It was April 29, 1999. The Shanmukhananda auditorium at Sion-King’s Circle was having its first concert in years after a fire had gutted it. The auspicious occasion was the 80th birthday of tabla legend Ustad Allarakha.
The entire Mumbai music fraternity was present. There would be felicitations followed by percussionist Trilok Gurtu’s performance.
When Allarakha was asked to speak, he said, “I only know one language.” And he immediately started reciting tabla bol. Theka, peshkar, kaayda, rela for 15 minutes. Standing ovation, well deserved.
That was the man. And here’s a tribute to him and his family on his 99th birth anniversary. Allarakha headed the first family of Indian percussion. The Punjab gharana of tabla playing. Everybody knows his eldest son Zakir Hussain has been a genius and game changer since the early 1970s, whether as a classical musician or with the Indo-jazz fusion group Shakti.
Allarakha’s other son Fazal Qureshi left an education in law to teach youngsters the art of tabla playing, besides doing incredible concerts himself. Taufiq Qureshi started by learning the tabla but soon went on to the drums. Today he has adapted the African djembe to Punjab gharana technique, and teaches many. His son Shikhar Naad Qureshi is an upcoming star.
The ladies in the family were involved too. Allarakha’s wife Bawi Begum and his daughters Khurshid and Razia were great emotional supports. Zakir’s wife Antonia Minnecola, Fazal’s wife Birwa Qureshi and Taufiq’s wife Geetika Varde.
The family was driven by a beat, a heart beat, rhythm divine. Yes, a part of it would be attributed to the benevolence of the higher power, or to the genes. But there’s a lot more – dedication, focus, intense practice and yes, humility.
Allarakha Qureshi, or Abbaji, believed all efforts would go waste if you weren’t humble and didn’t know how to respect others. Like many other legends of the Islamic faith, he worshipped Saraswati, Lakshmi, Shiva, Rama and Krishna.
There were no borders. The sons followed in his footsteps. After all, music belonged to a common universe.
I don’t remember the first time I met Abbaji, a name I soon respectfully addressed him. I had interacted with all brothers before. But yes, I first interviewed him at his place at Simla House off Nepean Sea Road.
It was a regular flat, nothing lavish. A heap of awards shone in the showcase or above cabinets. He had his favourite table in the verandah. I sat opposite.
The questions began with the routine ones. His basic tabla education, days in Jammu, association with sitar maestro Pandit Ravi Shankar, foreign tours, collaboration with jazz drummer Buddy Rich, grooming of sons, different tabla gharanas et al. A kettle of tea was served with cups and a milk pot. He mixed the beverages. His right hand played on the cup, left one on the table, feet tapping in unison. His eyes twinkled like rhythm in expressive motion.
My second interview was at the same spot. Tea again with same hand movements and eye expressions. Suddenly there was commotion. Zakir had arrived unannounced. The whole house was excited but Abbaji didn’t move. In Hindi he told me, “He comes and he goes. Been happening for years.” Of course, Zakir was surprised to see me when he greeted his father. He put in a few good words about me. Abbaji said, “What are you teaching me?”

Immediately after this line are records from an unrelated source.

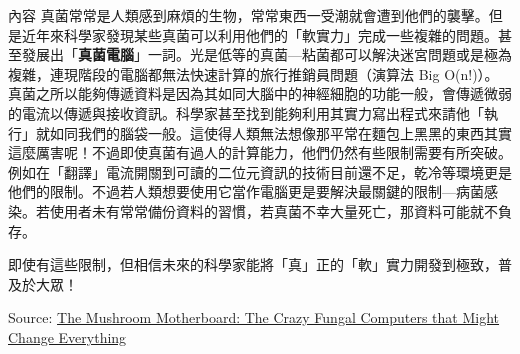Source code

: \documentclass{article}
\begin{document}
\begin{boxpar}[Bittersweet]{內容}
真菌常常是人類感到麻煩的生物，常常東西一受潮就會遭到他們的襲擊。但是近年來科學家發現某些真菌可以利用他們的「軟實力」完成一些複雜的問題。甚至發展出「\textbf{真菌電腦}」一詞。光是低等的真菌—粘菌都可以解決迷宮問題或是極為複雜，連現階段的電腦都無法快速計算的旅行推銷員問題（演算法 Big O(n!)）。真菌之所以能夠傳遞資料是因為其如同大腦中的神經細胞的功能一般，會傳遞微弱的電流以傳遞與接收資訊。科學家甚至找到能夠利用其實力寫出程式來請他「執行」就如同我們的腦袋一般。這使得人類無法想像那平常在麵包上黑黑的東西其實這麼厲害呢！不過即使真菌有過人的計算能力，他們仍然有些限制需要有所突破。例如在「翻譯」電流開關到可讀的二位元資訊的技術目前還不足，乾冷等環境更是他們的限制。不過若人類想要使用它當作電腦更是要解決最關鍵的限制—病菌感染。若使用者未有常常備份資料的習慣，若真菌不幸大量死亡，那資料可能就不負存。

即使有這些限制，但相信未來的科學家能將「真」正的「軟」實力開發到極致，普及於大眾！

Source: \href{https://www.youtube.com/watch?v=5mIWo6dgTmI}{The Mushroom Motherboard: The Crazy Fungal Computers that Might Change Everything}
\end{boxpar}
\end{document}
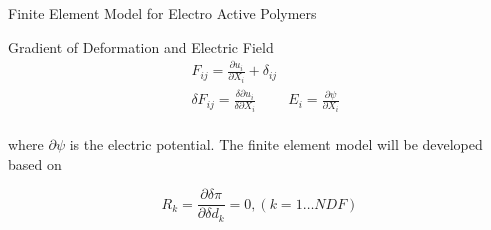 \documentclass{beamer}
\begin{document}
\begin{frame}{Finite Element Model for Electro Active Polymers}

\begin{block}{Gradient of Deformation and Electric Field}
\begin{equation} 
\begin{aligned}
& F_{ij}=\frac{\partial u_i}{\partial X_{i}}+\delta_{ij} \\
& \delta F_{ij}=\frac{\delta \partial u_i}{\delta \partial X_{i}}
&E_{i}=\frac{\partial \psi}{\partial X_{i}}\\
\end{aligned}
\label{EQN:Disp_F_Relation}
\end{equation}
\end{block} 

where $\partial \psi$ is the electric potential.
The finite element model will be developed based on 

\begin{equation}
R_k=\frac{\partial \delta \pi}{\partial \delta d_k}=0 ,(k=1\dots NDF)
\label{EQN:ResidualRepresentation}
\end{equation}

\end{frame}
\end{document}
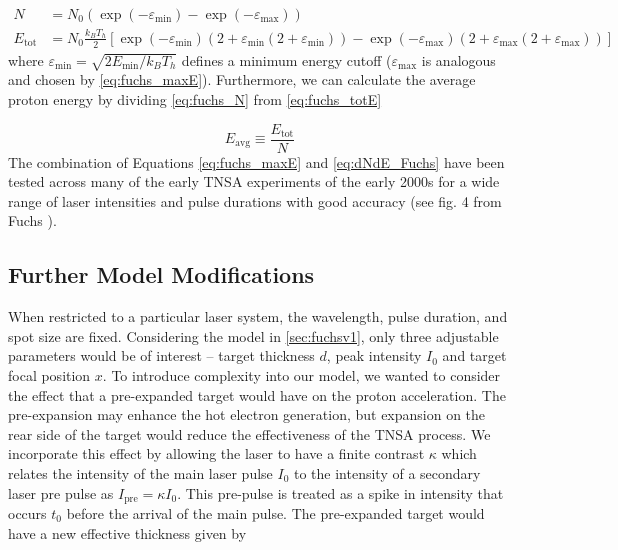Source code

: \begin{align}
	N &= N_0 (\exp(-\varepsilon_\text{min}) - \exp(-\varepsilon_\text{max})) \label{eq:fuchs_N} \\
	E_\text{tot} &= N_0 \frac{k_B T_h}{2}[\exp(-\varepsilon_\text{min})(2 + \varepsilon_\text{min}(2 + \varepsilon_\text{min})) - \exp(-\varepsilon_\text{max})(2 + \varepsilon_\text{max}(2 + \varepsilon_\text{max}))] \label{eq:fuchs_totE}
\end{align}
where $\varepsilon_\text{min} = \sqrt{2 E_\text{min} / k_B T_h}$ defines a minimum energy cutoff ($\varepsilon_\text{max}$ is analogous and chosen by \autoref{eq:fuchs_maxE}). Furthermore, we can calculate the average proton energy by dividing \autoref{eq:fuchs_N} from \autoref{eq:fuchs_totE}

\begin{equation}
	E_\text{avg} \equiv \frac{E_\text{tot}}{N} \label{eq:fuchs_avgE}
\end{equation}
The combination of Equations \ref{eq:fuchs_maxE} and \ref{eq:dNdE_Fuchs} have been tested across many of the early \gls{TNSA} experiments of the early 2000s for a wide range of laser intensities and pulse durations with good accuracy (see fig. 4 from Fuchs \cite{Fuchs_2005_Nat}).

\subsection{Further Model Modifications} \label{sec:fuchsv2}
When restricted to a particular laser system, the wavelength, pulse duration, and spot size are fixed. Considering the model in \autoref{sec:fuchsv1}, only three adjustable parameters would be of interest -- target thickness $d$, peak intensity $I_0$ and target focal position $x$. To introduce complexity into our model, we wanted to consider the effect that a pre-expanded target would have on the proton acceleration. The pre-expansion may enhance the hot electron generation, but expansion on the rear side of the target would reduce the effectiveness of the \gls{TNSA} process. We incorporate this effect by allowing the laser to have a finite contrast $\kappa$ which relates the intensity of the main laser pulse $I_0$ to the intensity of a secondary laser pre pulse as $I_\text{pre} = \kappa I_0$. This pre-pulse is treated as a spike in intensity that occurs $t_0$ before the arrival of the main pulse. The pre-expanded target would have a new effective thickness given by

The sons have taken the legacy forward. That’s a great story but let’s flash back to the morning of February 3, 2000. I got a call at 3 a.m. informing me Ustad Allarakha had passed away of a heart attack after he heard of the demise of his daughter Razia. I called up office to keep space. Didn’t have a mobile phone yet.
Luckily I met a gentleman who gave his phone. I verbally dictated the piece and waited. Slowly others came in. Dawn turned noon.
Zakir had arrived by then. The two janaazas had been prepared and the final journey would take them to Mahim. Pandit Ravi Shankar took the earliest flight from Delhi.
The visitors mourned, many in tears. Zakir was totally composed. “Let’s all remember his achievements and celebrate his life and what all he gave us,” he told people individually.
Even today, Ustad Allarakha’s life is celebrated. His death anniversary has a day-long festival. On his birth anniversary on Sunday, Fazal is doing his annual tribute at St Andrew’s, Bandra. Abbaji’s beats will always ring in our hearts.